Qiao, Zhixin, Ren, Suping, Li, Weijing, Wang, Xuanlin, He, Min, Guo, Yingjie, Sun, Liwei, He, Yuezhong, Ge, Yubin, Yu, Qun
Biochemical and biophysical research communications 2013 v.434 pp. 95-101
mitochondrial membrane, DNA damage, histone deacetylase, cell growth, humans, membrane potential, cytotoxicity, pancreatic neoplasms, prognosis, models, antineoplastic agents, neoplasm cells, interphase, apoptosis, anticarcinogenic activity
Pancreatic cancer is a lethal human malignancy with an extremely poor prognosis and urgently requires new therapies. Histone deacetylase inhibitors (HDACIs) represent a new class of anticancer agents and have shown promising antitumor activities in preclinical models of pancreatic cancer. In this study, we sought to determine the antitumor effects of a novel HDACI, chidamide (CS055), in pancreatic cancer cells alone or in combination with gemcitabine.
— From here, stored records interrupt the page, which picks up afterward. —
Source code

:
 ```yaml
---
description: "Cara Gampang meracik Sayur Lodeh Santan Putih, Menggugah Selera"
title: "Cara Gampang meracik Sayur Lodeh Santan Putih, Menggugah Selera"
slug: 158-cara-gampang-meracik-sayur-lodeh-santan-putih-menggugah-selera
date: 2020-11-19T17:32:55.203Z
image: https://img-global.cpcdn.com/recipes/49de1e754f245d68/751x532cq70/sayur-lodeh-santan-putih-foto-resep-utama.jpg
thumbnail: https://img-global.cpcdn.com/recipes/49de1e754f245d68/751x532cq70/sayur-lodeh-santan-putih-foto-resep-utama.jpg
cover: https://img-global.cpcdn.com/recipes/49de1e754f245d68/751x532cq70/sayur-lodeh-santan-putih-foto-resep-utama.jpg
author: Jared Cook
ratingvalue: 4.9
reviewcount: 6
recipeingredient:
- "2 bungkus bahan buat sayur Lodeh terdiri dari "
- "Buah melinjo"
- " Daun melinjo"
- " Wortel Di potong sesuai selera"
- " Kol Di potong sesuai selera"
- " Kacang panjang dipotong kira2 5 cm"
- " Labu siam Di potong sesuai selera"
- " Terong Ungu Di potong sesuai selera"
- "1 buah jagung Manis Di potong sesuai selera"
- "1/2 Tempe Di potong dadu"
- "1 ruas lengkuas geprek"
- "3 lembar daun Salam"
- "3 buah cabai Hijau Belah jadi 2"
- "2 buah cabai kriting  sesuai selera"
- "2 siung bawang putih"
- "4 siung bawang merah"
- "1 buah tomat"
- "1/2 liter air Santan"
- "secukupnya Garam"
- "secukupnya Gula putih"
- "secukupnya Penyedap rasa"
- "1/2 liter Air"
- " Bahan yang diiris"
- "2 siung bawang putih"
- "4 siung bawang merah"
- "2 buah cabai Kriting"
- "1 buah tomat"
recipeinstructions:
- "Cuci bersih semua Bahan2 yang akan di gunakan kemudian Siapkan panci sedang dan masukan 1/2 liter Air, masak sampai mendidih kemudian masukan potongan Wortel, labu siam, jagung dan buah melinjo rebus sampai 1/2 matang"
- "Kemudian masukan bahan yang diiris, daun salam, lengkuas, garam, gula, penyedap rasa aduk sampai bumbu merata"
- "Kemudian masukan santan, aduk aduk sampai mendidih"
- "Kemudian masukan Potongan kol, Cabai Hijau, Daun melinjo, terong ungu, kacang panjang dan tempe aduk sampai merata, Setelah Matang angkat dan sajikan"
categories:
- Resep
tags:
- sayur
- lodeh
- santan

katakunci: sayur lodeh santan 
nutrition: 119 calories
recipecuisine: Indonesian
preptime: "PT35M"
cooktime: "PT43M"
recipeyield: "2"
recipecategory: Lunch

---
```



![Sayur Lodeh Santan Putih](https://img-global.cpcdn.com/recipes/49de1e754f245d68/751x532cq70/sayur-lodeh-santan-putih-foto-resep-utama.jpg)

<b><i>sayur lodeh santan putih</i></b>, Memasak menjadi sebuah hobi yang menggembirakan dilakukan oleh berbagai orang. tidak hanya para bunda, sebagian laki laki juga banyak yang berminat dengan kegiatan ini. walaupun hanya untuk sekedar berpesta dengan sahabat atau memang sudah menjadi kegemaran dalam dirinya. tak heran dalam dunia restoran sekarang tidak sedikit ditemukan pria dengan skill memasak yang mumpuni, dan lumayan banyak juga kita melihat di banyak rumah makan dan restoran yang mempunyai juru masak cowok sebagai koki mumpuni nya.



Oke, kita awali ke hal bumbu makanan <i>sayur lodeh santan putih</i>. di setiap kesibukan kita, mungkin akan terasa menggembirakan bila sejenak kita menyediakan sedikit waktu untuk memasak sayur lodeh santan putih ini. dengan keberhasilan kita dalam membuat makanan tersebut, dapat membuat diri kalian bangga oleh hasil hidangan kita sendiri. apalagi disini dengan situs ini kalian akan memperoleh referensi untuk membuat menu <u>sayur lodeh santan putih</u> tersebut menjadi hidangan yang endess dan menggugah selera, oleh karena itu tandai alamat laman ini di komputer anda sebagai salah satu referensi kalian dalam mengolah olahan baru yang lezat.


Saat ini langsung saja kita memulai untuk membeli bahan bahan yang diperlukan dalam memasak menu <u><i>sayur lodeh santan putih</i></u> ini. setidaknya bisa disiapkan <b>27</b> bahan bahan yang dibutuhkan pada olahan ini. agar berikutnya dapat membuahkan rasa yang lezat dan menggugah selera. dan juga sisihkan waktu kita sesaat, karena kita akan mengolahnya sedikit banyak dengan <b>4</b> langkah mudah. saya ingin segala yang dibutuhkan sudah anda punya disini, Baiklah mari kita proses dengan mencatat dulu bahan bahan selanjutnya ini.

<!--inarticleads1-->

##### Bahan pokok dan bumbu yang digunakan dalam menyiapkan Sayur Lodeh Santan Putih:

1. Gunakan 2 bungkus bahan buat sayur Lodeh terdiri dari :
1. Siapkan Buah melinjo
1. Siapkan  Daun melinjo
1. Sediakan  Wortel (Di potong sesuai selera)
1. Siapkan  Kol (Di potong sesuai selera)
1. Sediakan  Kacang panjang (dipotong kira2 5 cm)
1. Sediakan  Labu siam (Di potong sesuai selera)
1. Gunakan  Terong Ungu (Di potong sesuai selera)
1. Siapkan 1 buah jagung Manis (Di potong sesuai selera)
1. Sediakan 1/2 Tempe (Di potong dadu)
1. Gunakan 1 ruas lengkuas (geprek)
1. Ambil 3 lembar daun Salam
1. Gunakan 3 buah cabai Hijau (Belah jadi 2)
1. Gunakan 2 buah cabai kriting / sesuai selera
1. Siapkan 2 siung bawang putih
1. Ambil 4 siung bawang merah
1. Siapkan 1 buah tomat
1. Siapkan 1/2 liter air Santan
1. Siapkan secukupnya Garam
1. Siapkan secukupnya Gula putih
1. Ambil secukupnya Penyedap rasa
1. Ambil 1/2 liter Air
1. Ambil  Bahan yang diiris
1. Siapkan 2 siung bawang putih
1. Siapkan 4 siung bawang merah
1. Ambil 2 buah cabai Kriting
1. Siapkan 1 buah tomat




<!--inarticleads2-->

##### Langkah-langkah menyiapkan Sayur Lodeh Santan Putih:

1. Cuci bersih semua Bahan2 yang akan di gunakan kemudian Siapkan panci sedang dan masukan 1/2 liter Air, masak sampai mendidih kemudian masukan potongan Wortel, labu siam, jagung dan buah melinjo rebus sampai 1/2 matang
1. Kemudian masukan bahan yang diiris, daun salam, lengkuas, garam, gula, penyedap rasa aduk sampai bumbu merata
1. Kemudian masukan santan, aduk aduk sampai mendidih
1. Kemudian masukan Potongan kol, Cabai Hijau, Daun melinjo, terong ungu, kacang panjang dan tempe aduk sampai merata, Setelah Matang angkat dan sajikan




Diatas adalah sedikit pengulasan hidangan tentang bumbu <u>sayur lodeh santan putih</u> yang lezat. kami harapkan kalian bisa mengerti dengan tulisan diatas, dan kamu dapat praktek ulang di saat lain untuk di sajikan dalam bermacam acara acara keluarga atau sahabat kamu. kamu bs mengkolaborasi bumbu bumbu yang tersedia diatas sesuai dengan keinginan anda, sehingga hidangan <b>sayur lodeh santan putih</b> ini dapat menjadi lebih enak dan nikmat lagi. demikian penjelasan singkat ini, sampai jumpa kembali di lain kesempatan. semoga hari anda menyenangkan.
Treatments of BxPC-3 or PANC-1 pancreatic cancer cell lines with chidamide resulted in dose- and time-dependent growth arrest, accompanied by induction of p21 expression. When combined in a sequential schedule, chidamide synergistically enhanced gemcitabine-induced cell growth arrest and apoptosis, accompanied by cooperative downregulation of Mcl-1 and loss of mitochondrial membrane potential (ΔΨm). Chidamide enhanced gemcitabine-induced DNA double-strand breaks and S phase arrest, and abrogated the G2/M cell cycle checkpoint, potentially through suppression of CHK1 expression. Our results suggest that chidamide has a therapeutic potential for treating pancreatic cancer, especially in combination with gemcitabine.